Тутриль несся легко, будто для него не существовало неровностей морского льда. Айнане порой казалось, что он перелетает через торосы и ропаки.

Перебираясь через высокий, сглаженный солнечными лучами край тороса, Айнана поскользнулась и упала к его подножию, оцарапав лицо острыми кристаллами фирнового снега.

Она очнулась, почувствовав, как что-то сладкое и холодное льется ей в рот. Она открыла глаза и увидела близко над собой глаза Тутриля – широко раскрытые, встревоженные, полные ласки: он поил ее чаем из термоса.

– Что с тобой? Тебе плохо?

– Нет, теперь мне хорошо, – прошептала Айнана и снова закрыла глаза.

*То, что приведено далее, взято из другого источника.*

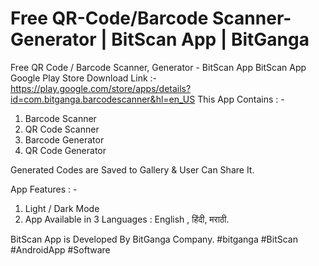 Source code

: # Free QR-Code/Barcode Scanner-Generator | BitScan App | BitGanga

Free QR Code / Barcode Scanner, Generator - BitScan App  BitScan App 
Google Play Store Download Link :- https://play.google.com/store/apps/details?id=com.bitganga.barcodescanner&hl=en_US
This App Contains : - 
1. Barcode Scanner 
2. QR Code Scanner 
3. Barcode Generator 
4. QR Code Generator  

Generated Codes are Saved to Gallery & User Can Share It. 

App Features : - 
1. Light / Dark Mode 
2. App Available in 
3 Languages : English , हिंदी, मराठी.  

BitScan App is Developed By BitGanga Company. 
#bitganga #BitScan #AndroidApp  #Software
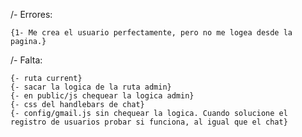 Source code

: /- Errores:

    {1- Me crea el usuario perfectamente, pero no me logea desde la pagina.}

/- Falta:

    {- ruta current}
    {- sacar la logica de la ruta admin}
    {- en public/js chequear la logica admin}
    {- css del handlebars de chat}
    {- config/gmail.js sin chequear la logica. Cuando solucione el registro de usuarios probar si funciona, al igual que el chat}
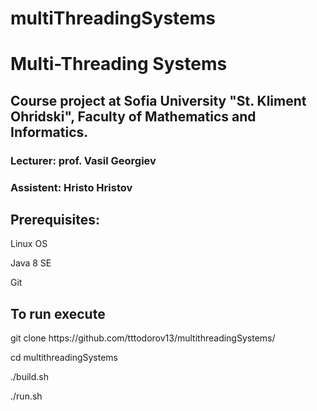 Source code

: # multiThreadingSystems
<h1>Multi-Threading Systems</h1>

<h2>Course project at Sofia University "St. Kliment Ohridski", Faculty of Mathematics and Informatics.</h2>

<h3>Lecturer: prof. Vasil Georgiev</h3>
<h3>Assistent: Hristo Hristov</h3>

<h2>Prerequisites:</h2>
<p>Linux OS</p>
<p>Java 8 SE</p>
<p>Git</p>

<h2>To run execute</h2>
<p>git clone https://github.com/tttodorov13/multithreadingSystems/ </p>
<p>cd multithreadingSystems </p>
<p>./build.sh </p>
<p>./run.sh </p>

Понемногу сознание прояснилось, возвратились силы, и через несколько минут, к великой радости Тутриля, Айнана уже могла поднять голову, сесть и внятно говорить.

– Ну, где росомаха? – со слабой улыбкой спросила она.

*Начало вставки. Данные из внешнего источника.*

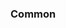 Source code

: <!-- Space: Projects -->
<!-- Parent: Siru -->
<!-- Title: Examples Siru -->
<!-- Label: Examples -->
<!-- Include: ./../disclaimer.md -->
<!-- Include: ac:toc -->

### Common
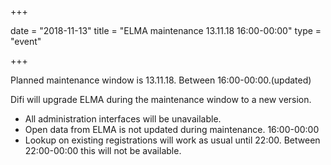 +++

date = "2018-11-13"
title = "ELMA maintenance 13.11.18 16:00-00:00"
type = "event"

+++

Planned maintenance window is 13.11.18. Between 16:00-00:00.(updated)

Difi will upgrade ELMA during the maintenance window to a new version.

* All administration interfaces will be unavailable.
* Open data from ELMA is not updated during maintenance. 16:00-00:00
* Lookup on existing registrations will work as usual until 22:00. Between 22:00-00:00 this will not be available.
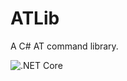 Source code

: # ATLib
A C# AT command library.

![.NET Core](https://github.com/hbjorgo/ATLib/workflows/.NET%20Core/badge.svg?branch=master)
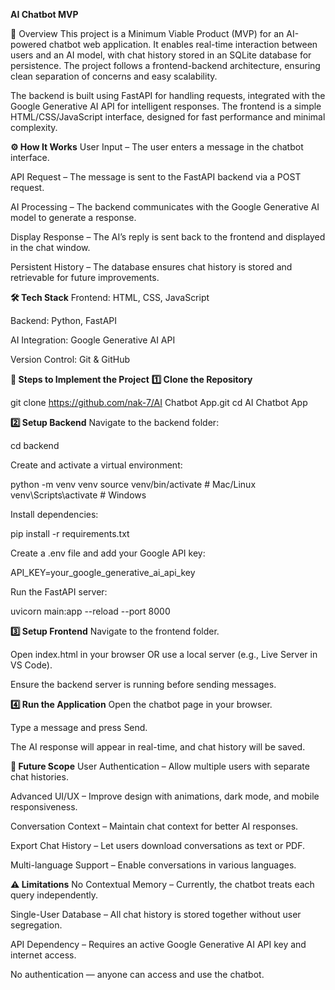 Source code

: **AI Chatbot MVP**

📌 Overview
This project is a Minimum Viable Product (MVP) for an AI-powered chatbot web application. It enables real-time interaction between users and an AI model, with chat history stored in an SQLite database for persistence. The project follows a frontend-backend architecture, ensuring clean separation of concerns and easy scalability.

The backend is built using FastAPI for handling requests, integrated with the Google Generative AI API for intelligent responses. The frontend is a simple HTML/CSS/JavaScript interface, designed for fast performance and minimal complexity.

**⚙️ How It Works**
User Input – The user enters a message in the chatbot interface.

API Request – The message is sent to the FastAPI backend via a POST request.

AI Processing – The backend communicates with the Google Generative AI model to generate a response.

Display Response – The AI’s reply is sent back to the frontend and displayed in the chat window.

Persistent History – The database ensures chat history is stored and retrievable for future improvements.

**🛠️ Tech Stack**
Frontend: HTML, CSS, JavaScript

Backend: Python, FastAPI

AI Integration: Google Generative AI API

Version Control: Git & GitHub

**🚀 Steps to Implement the Project**
**1️⃣ Clone the Repository**

git clone https://github.com/nak-7/AI Chatbot App.git
cd AI Chatbot App

**2️⃣ Setup Backend**
Navigate to the backend folder:

cd backend

Create and activate a virtual environment:

python -m venv venv
source venv/bin/activate   # Mac/Linux
venv\Scripts\activate      # Windows

Install dependencies:

pip install -r requirements.txt

Create a .env file and add your Google API key:

API_KEY=your_google_generative_ai_api_key

Run the FastAPI server:

uvicorn main:app --reload --port 8000

**3️⃣ Setup Frontend**
Navigate to the frontend folder.

Open index.html in your browser OR use a local server (e.g., Live Server in VS Code).

Ensure the backend server is running before sending messages.

**4️⃣ Run the Application**
Open the chatbot page in your browser.

Type a message and press Send.

The AI response will appear in real-time, and chat history will be saved.

**🔮 Future Scope**
User Authentication – Allow multiple users with separate chat histories.

Advanced UI/UX – Improve design with animations, dark mode, and mobile responsiveness.

Conversation Context – Maintain chat context for better AI responses.

Export Chat History – Let users download conversations as text or PDF.

Multi-language Support – Enable conversations in various languages.

**⚠️ Limitations**
No Contextual Memory – Currently, the chatbot treats each query independently.

Single-User Database – All chat history is stored together without user segregation.

API Dependency – Requires an active Google Generative AI API key and internet access.

No authentication — anyone can access and use the chatbot.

– Ушла, – сокрушенно вздохнул Тутриль. – Так мне хотелось тебе сделать подарок. Чтобы ты помнила меня…

– Я и так буду вас помнить, – сказала Айнана. – Всю жизнь…

Она сняла оленьи рукавицы и теплыми ладонями потерла щеки Тутриля.

– Всегда буду вас помнить, – шептала она. – Наверное, так и должно было случиться в моей жизни… Ведь правда? Пусть что угодно думают и говорят другие, а я знаю: больше такого счастья у меня никогда не будет. У человека в жизни, наверное, должна быть такая вершина: поднялся на нее и все увидел. Потом уже ничего не страшно… Я точно знаю – такого больше не будет. Так бывает только один раз.